Days that make me want to burrow
deep into the earth, praying hard
for the wet blessing of a rain drop.
Trees droop their shoulders,
leaves limp as fingers dangling
without purpose.
Nothing sings.
Nothing moves
but the dragonflies gliding
through the thick warm soup
that once was air.
Hard to breathe.
Hard to care.
Caught in the doldrums,
I take baby breaths,
and dream of the quiet chatter of sleet
as it hits a tin roof.
Catherine Bollinger
Tuesday, April 3, 2012
Poem for the day
The Telling that Changes Everything IV.
Christmas Day, December 25, 2011
Humor is essential when you balance
on that edge between justice and mercy.
Nothing I hate more than to see people
mistreated, but I learn that the villains
have their moments of terror, too. Rage
can blindside any of us–no matter how
watchful we are, how self-aware and
enlightened. Yet we have no choice
but to re-find our equilibrium, consider
the culprit’s ancient dread, hold firm
to what is right, but smile and forgive.
A tough act to follow. Only those who
see clearly, who have taken the beam
out of their own eyes can do it. It’s
called healing, and it doesn’t make
you popular. Your stern side is
scarifying. They want absolution
before they confess their faults.
Not possible, and anyway, the first
essential, if you want to change,
is to forgive yourself. Learn how.
Unresolved guilt compounds itself
and leads to more and more cruelty.
There’s no substitute for honesty
at exactly the right time and place.
Not too soon, not too late. How do
we know the moment has arrived?
That’s when watchfulness pays off.
A space opens suddenly, and we see
the path straight into the rascal’s
soul. In the meantime, we always
have work in front of us. People
need our clarity, our joy, how we do
a stake-out to catch the errant heart
when it suddenly opens wide.
Judy Hogan, Moncure, N.C.
Monday, April 2, 2012
Poem for the Day
Mockingbird in the Apricot Tree
A flash of white, gray
against the pink confetti laden
braches
party sky behind
the bride
groom in velvet tux, white tie,
tails.
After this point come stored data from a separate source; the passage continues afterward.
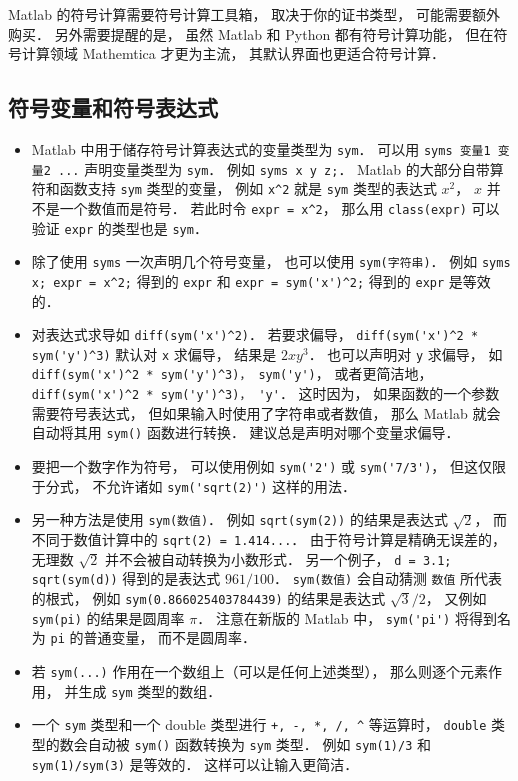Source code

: 

Matlab 的符号计算需要符号计算工具箱， 取决于你的证书类型， 可能需要额外购买． 另外需要提醒的是， 虽然 Matlab 和 Python 都有符号计算功能， 但在符号计算领域 Mathemtica 才更为主流， 其默认界面也更适合符号计算．

\subsection{符号变量和符号表达式}
\begin{itemize}
\item Matlab 中用于储存符号计算表达式的变量类型为 \verb|sym|． 可以用 \verb|syms 变量1 变量2 ...| 声明变量类型为 \verb|sym|． 例如 \verb|syms x y z;|． Matlab 的大部分自带算符和函数支持 \verb|sym| 类型的变量， 例如 \verb|x^2| 就是 \verb|sym| 类型的表达式 $x^2$， $x$ 并不是一个数值而是符号． 若此时令 \verb|expr = x^2|， 那么用 \verb|class(expr)| 可以验证 \verb|expr| 的类型也是 \verb|sym|．

\item 除了使用 \verb|syms| 一次声明几个符号变量， 也可以使用 \verb|sym(字符串)|． 例如 \verb|syms x; expr = x^2;| 得到的 \verb|expr| 和 \verb|expr = sym('x')^2;| 得到的 \verb|expr| 是等效的．

\item  对表达式求导如 \verb|diff(sym('x')^2)|． 若要求偏导， \verb|diff(sym('x')^2 * sym('y')^3)| 默认对 \verb|x| 求偏导， 结果是 $2x y^3$． 也可以声明对 \verb|y| 求偏导， 如 \verb|diff(sym('x')^2 * sym('y')^3)， sym('y')|， 或者更简洁地， \verb|diff(sym('x')^2 * sym('y')^3)， 'y'|． 这时因为， 如果函数的一个参数需要符号表达式， 但如果输入时使用了字符串或者数值， 那么 Matlab 就会自动将其用 \verb|sym()| 函数进行转换． 建议总是声明对哪个变量求偏导．

\item  要把一个数字作为符号， 可以使用例如 \verb|sym('2')| 或 \verb|sym('7/3')|， 但这仅限于分式， 不允许诸如 \verb|sym('sqrt(2)')| 这样的用法．

\item 另一种方法是使用 \verb|sym(数值)|． 例如 \verb|sqrt(sym(2))| 的结果是表达式 $\sqrt 2$， 而不同于数值计算中的 \verb|sqrt(2) = 1.414...|． 由于符号计算是精确无误差的， 无理数 $\sqrt{2}$ 并不会被自动转换为小数形式． 另一个例子， \verb|d = 3.1; sqrt(sym(d))| 得到的是表达式 $961/100$． \verb|sym(数值)| 会自动猜测 \verb|数值| 所代表的根式， 例如 \verb|sym(0.866025403784439)| 的结果是表达式 $\sqrt{3}/2$， 又例如 \verb|sym(pi)| 的结果是圆周率 $\pi$． 注意在新版的 Matlab 中， \verb|sym('pi')| 将得到名为 \verb|pi| 的普通变量， 而不是圆周率．

\item 若 \verb|sym(...)| 作用在一个数组上（可以是任何上述类型）， 那么则逐个元素作用， 并生成 \verb|sym| 类型的数组．

\item 一个 \verb|sym| 类型和一个 double 类型进行 \verb|+, -, *, /, ^| 等运算时， \verb|double| 类型的数会自动被 \verb|sym()| 函数转换为 \verb|sym| 类型． 例如 \verb|sym(1)/3| 和 \verb|sym(1)/sym(3)| 是等效的． 这样可以让输入更简洁．
\end{itemize}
He can sing
any song,
sing it better
sing it louder
breast as puffed
as clouds
singer,
sentry,
servant of the song.
Ruth Moose
Sunday, April 1, 2012
Poem for the day
Voyeurs and Voyagers of Spring
Peeping, poking,
punting green antennae up,
polyhedral periscopes.
They’d turn the world
to carrots’ frothing lace,
squashes’ crawling blossoms.
You hear their chirpy patter
rippling pods, bulbs, earth.
Their accompaniment?
Rejoicing frogs.
You feel them tripping you,
vines trapping in embrace.
The smell as fresh as soft new rain,
all lavender and clean
shot through with yellow-green
tart onions.
From vernal equinox to
summer solstice,
they have sway.
Who’s voyeuring whom?
I should not beg
quantum reciprocation
but do so quantum times.
Yet, after every failure,
I still have hope to hear
the goat-footed balloonMan whistle
Spring’s voyagers to the port of me.